It went great. I got to play some of my own material, some old stuff, standards, whatever I want. It was hot and felt all kinds of good. Its nice to be back playing, working, learning new songs, etc. The owners of Havana are really great people and I'll be back often.
My life is off the chains. Its sunny, I get to play music to people at night, teach excitable children during the day, and soak in the Sea of Cortez in my down time.
Its fun and rewarding when things actually work out. Its easy to become accustomed and accepting of cynicism as all the junk gets thrown around nowadays. I done done it, but things are working nicely these days.
Hope everyone is well.
October 5, 2007
I went to teach Tuesday morning sporting a healthy cough and heavy head, not feeling great. Its actually due to all the air conditioning Ive been sleeping in these days, September being our hottest month. Its not uncommon to be in the mid 80s through the night. Room air conditioners blow out cool air hot sick with all kinds of dust accumulated around town and other junk. Some of the open air restaurants here have been shut down recently by the health police due to the dust.
Anyway, teaching my first class was like going to a doctor well schooled in the trade of head cold exorcism. As soon as my 4th grade class busted in to Lean On Me, adorned in their endearing accents, I felt like a beacon of health. Never ceases to bring a smile. We did some songwrtiting afterwards, the school still operating music sans-instruments, and the tunes the kids come up with are all kinds of wonderful.
Well as Ive mentioned here before, Ive been practicing my guitar more than ever before, spending a minimum of a few hours a day learning new tunes and studying. Its been really rewarding, in that I now have 3 weekly gigs and will be able to make playing and teaching my living. Something I never truly imagined could have happened.
Some of my favorites to be playing these days
- Billie's Bounce
- I did an instrumental arrangement for Blowin in the Wind and Bird on a Wire that are really nice to play
- Anything by Bill Frisell, its bordering on obsession, but some of his playing lends itself really well to solo guitar and is catered to all tastes without making concessions or being lowest common demoninator, honest quality, cant say enough
- Beck's Lost Cause
- Dear Prudence
- I have a song called Born by the Night that I like.
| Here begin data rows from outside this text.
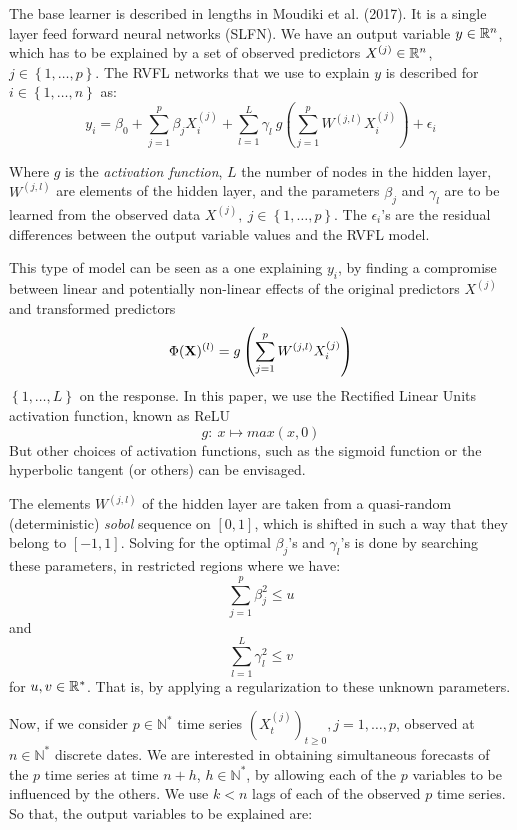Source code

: The base learner is described in lengths in Moudiki et al. (2017). It is a single layer feed forward neural networks (SLFN). We have an output variable $y \in \mathbb{R}^n$, which has to be explained by a set of observed predictors $X^{(j)} \in \mathbb{R}^n$, $j \in \left\lbrace 1, \ldots,
p\right\rbrace$. The RVFL networks that we use to explain $y$ is described for $i \in \left\lbrace 1, \ldots, n\right\rbrace$ as:
$$
y_i = \beta_0 + \sum_{j = 1}^p \beta_j X_i^{(j)} + \sum_{l = 1}^L \gamma_l \:
g\left(\sum_{j = 1}^p W^{(j, l)} X_i^{(j)}\right) + \epsilon_i
$$

\medskip

Where $g$ is the \textit{activation function}, $L$ the number of nodes in the hidden
layer, $W^{(j, l)}$ are elements of the hidden layer, and the parameters
$\beta_j$ and $\gamma_l$ are to be learned from the observed data $X^{(j)}, \: j
\in \left\lbrace 1, \ldots, p\right\rbrace$. The $\epsilon_i$'s are the residual
differences between the output variable values and the RVFL model.

\medskip

This type of model can be seen as a one explaining $y_i$, by finding a
compromise between linear and potentially non-linear effects of the original
predictors $X^{(j)}$ and transformed predictors
$$
\Phi({\bf X})^{(l)}= g\left(\sum_{j = 1}^p W^{(j, l)} X_i^{(j)}\right)
$$
$\left \lbrace 1, \ldots, L\right\rbrace$ on the response. In this paper, we use the Rectified Linear Units activation function, known as ReLU
$$
g: \: x \mapsto max(x, 0)
$$
But other choices of activation functions, such as the sigmoid function or the hyperbolic tangent (or others) can be envisaged.

\medskip

The elements $W^{(j, l)}$ of the hidden layer are taken from a quasi-random (deterministic) \textit{sobol} sequence on $[0, 1]$, which is shifted in such a way that they belong to $[-1, 1]$. Solving for the optimal $\beta_j$'s and $\gamma_l$'s is done by searching these parameters,  in restricted regions where we have:
$$
\sum_{j=1}^p \beta_j^2  \leq u
$$
and
$$
\sum_{l=1}^L
\gamma_l^2 \leq v
$$ for $u, v \in \mathbb{R}^*$. That is, by applying a regularization to these unknown parameters.


\medskip

Now, if we consider $p \in \mathbb{N}^*$ time series $(X_t^{(j)})_{t \geq 0}, j = 1, \ldots, p$,
observed at $n \in \mathbb{N}^*$ discrete dates. We are interested in
obtaining simultaneous forecasts of the $p$ time series at time $n+h$, $h \in
\mathbb{N}^*$, by allowing each of the $p$ variables to be influenced by the
others. We use $k < n$ lags of each of the observed $p$ time
series. So that, the output variables to be explained are:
Itll be on our next disc.
Thanks for reading. Take Care and hope all is well.
check out the new "Floratone" album. Im loving it.
Cities and Bars - September 25, 2007
Standing in front of an arrival/departure screen at a large European airport … Istanbul, Dubai, Bangkok, Rome, St. Petersburg, Mexico City ….. offers a nice slap upside the ambitious and inquisitive optimist gone lazy and resting inside. That guy that used to drive the bus of us, the first and most instinctual to follow, the most enjoyable and memorable, the guy people speak of when they refer to ¨the best years of their life¨, that guy. he ages quicker than the rest of the guys inside us, all arthritic and crippled by our mid 20´s, then dragged out and expected to be functional in our 60´s after far too long a nap, but what he lacks in persistence he clearly compensates for in his generosity and rewarding spirit.
The feeling of uncertainty, mobility, wonder is one that he relishes. They say familiarity breeds resentment, and escape brings shame, emotions
he holes up under awaiting the dirt to be shoveled atop.
Without the impression that tomorrow, or next year, could bring something entirely new and engaging, he hangs up his boots. Thats not to say he confuses comfort with complacency, comfort is nice.
Comfort comes in ones ability to approach, endure, and manage themselves in the world around them, not the ability to protect themselves from it. It’s the get your feet wet cliché. Somewhere between running and responsibility, confrontation and conformation, sleep and hope, is opportunity. And that’s what we´ve got, opportunity to do what we may with. It comes in big and small sizes, and it never learned about fairness, but its ours, and its not going to come running back if we sleep with someone else.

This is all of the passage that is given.